*** Data extracts ***
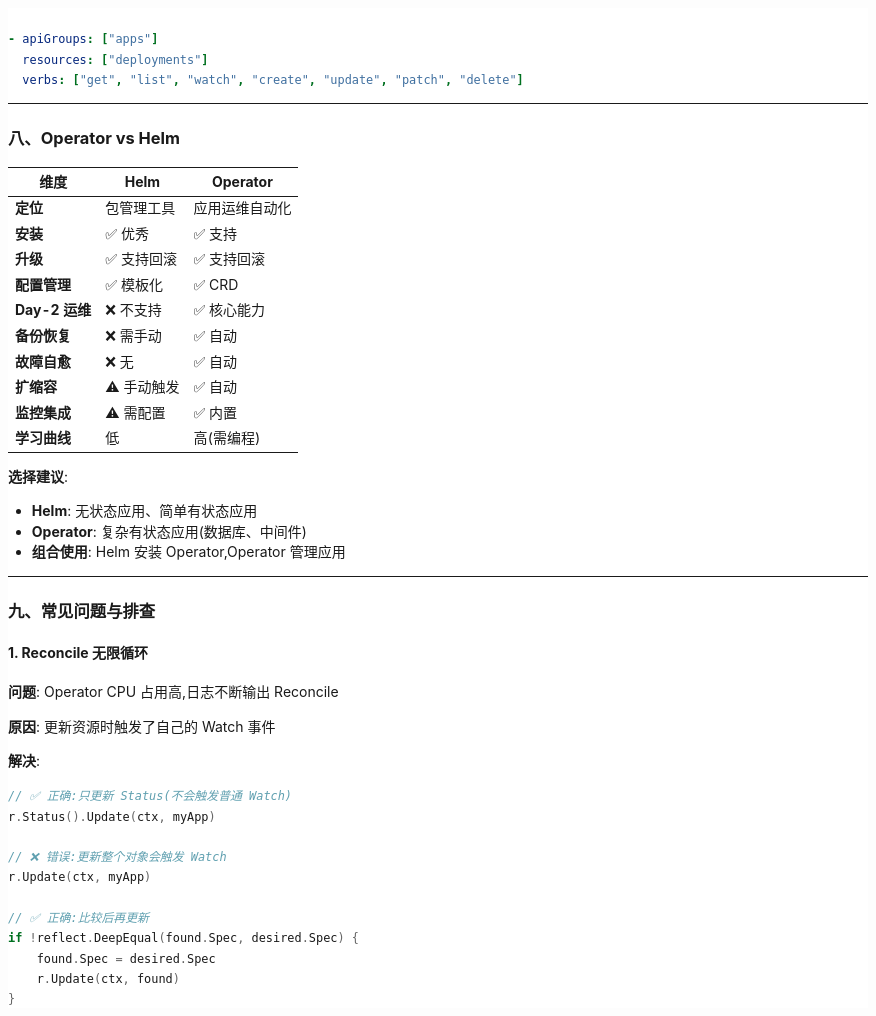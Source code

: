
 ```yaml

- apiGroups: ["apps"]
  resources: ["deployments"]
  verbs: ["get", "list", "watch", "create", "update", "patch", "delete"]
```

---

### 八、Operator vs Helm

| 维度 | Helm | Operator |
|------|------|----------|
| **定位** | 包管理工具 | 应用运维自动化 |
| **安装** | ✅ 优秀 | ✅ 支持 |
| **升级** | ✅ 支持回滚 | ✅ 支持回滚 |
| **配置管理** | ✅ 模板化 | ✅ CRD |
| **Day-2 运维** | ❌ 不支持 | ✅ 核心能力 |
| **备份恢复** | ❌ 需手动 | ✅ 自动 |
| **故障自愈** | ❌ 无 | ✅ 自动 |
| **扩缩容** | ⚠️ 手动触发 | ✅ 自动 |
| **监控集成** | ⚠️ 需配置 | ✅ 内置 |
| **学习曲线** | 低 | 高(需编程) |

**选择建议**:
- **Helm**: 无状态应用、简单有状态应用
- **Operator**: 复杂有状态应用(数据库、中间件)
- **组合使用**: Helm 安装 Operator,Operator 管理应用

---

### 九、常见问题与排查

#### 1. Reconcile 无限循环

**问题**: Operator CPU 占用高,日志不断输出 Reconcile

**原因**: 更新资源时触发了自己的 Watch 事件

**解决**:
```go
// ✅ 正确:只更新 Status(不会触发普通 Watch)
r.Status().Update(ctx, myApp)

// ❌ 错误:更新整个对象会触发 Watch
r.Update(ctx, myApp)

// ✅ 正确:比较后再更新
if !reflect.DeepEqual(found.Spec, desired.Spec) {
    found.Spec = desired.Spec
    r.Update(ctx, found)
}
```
***
*** Data extracts ***
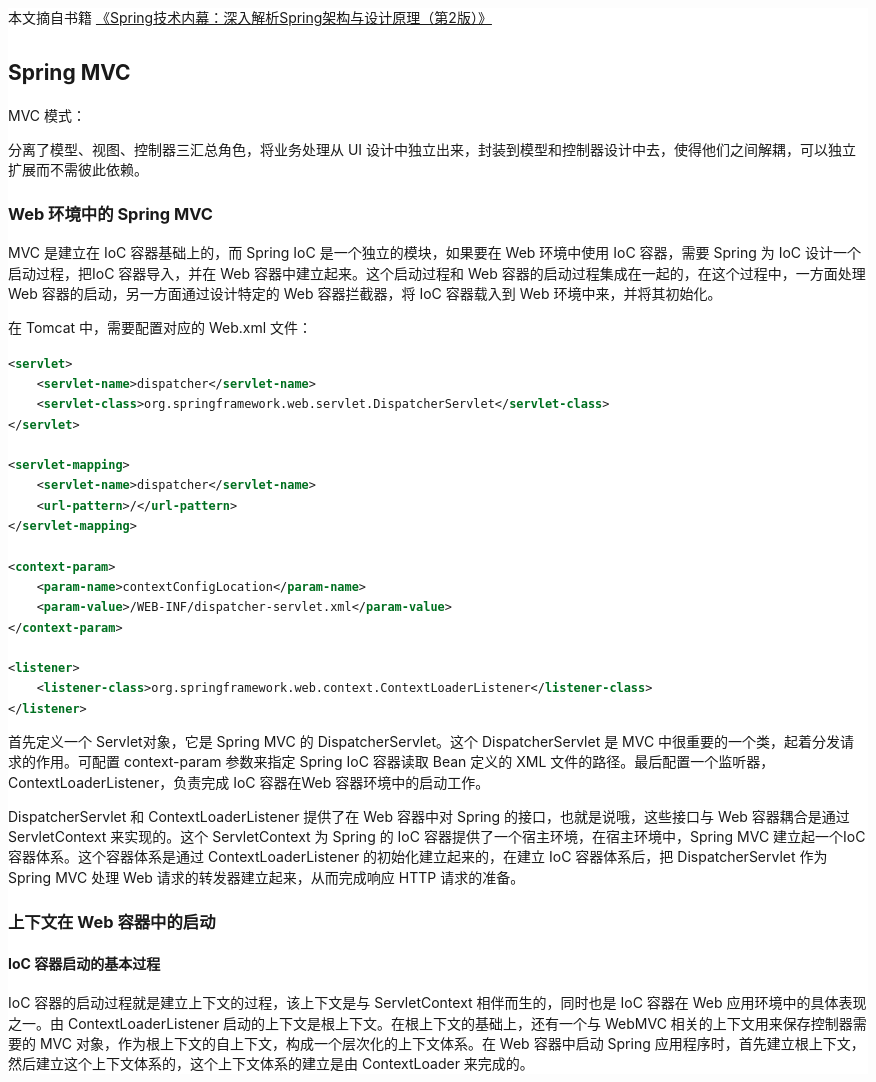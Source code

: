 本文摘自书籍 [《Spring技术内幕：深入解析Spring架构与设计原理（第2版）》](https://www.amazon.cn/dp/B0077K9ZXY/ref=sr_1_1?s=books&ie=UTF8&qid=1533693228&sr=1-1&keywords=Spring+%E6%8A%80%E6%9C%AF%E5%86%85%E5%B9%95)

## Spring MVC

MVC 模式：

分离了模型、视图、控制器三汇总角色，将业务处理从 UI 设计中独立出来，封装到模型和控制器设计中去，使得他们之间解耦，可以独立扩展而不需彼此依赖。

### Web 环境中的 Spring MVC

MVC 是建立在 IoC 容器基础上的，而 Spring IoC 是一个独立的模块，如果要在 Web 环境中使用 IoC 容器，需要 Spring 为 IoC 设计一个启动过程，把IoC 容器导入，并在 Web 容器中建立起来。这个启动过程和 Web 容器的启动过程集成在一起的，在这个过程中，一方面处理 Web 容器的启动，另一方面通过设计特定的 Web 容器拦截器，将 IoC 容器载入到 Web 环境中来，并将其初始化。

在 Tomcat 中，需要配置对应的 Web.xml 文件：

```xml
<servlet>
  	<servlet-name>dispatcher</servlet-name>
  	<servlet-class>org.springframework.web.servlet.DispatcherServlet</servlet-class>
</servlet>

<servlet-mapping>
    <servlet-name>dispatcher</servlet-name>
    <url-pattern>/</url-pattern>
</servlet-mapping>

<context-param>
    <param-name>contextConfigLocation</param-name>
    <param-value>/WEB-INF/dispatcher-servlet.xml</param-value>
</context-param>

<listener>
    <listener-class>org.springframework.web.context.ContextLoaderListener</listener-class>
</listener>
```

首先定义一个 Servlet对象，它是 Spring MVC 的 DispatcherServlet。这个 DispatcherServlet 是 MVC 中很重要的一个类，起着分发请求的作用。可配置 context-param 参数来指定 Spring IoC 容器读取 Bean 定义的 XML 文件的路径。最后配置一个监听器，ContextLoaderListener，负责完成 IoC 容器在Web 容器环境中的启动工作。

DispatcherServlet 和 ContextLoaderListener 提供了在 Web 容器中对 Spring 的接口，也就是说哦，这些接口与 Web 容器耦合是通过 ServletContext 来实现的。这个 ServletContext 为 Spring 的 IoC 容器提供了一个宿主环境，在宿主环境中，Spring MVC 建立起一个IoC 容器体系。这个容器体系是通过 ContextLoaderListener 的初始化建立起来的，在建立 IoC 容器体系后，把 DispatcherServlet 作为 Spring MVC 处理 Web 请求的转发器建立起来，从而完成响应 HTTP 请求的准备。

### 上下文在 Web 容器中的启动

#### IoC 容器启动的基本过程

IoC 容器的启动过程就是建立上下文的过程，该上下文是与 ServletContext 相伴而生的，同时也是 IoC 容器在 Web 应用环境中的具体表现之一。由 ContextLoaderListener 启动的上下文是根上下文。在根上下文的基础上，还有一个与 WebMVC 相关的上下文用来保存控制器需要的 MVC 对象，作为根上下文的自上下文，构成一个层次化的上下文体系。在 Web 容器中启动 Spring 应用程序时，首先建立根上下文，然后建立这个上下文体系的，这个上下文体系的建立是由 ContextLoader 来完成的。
***
◆ Task: Provide the count of lines in the entries above that hold the word "class", and leave out everything else.

◆ Exercise result: 2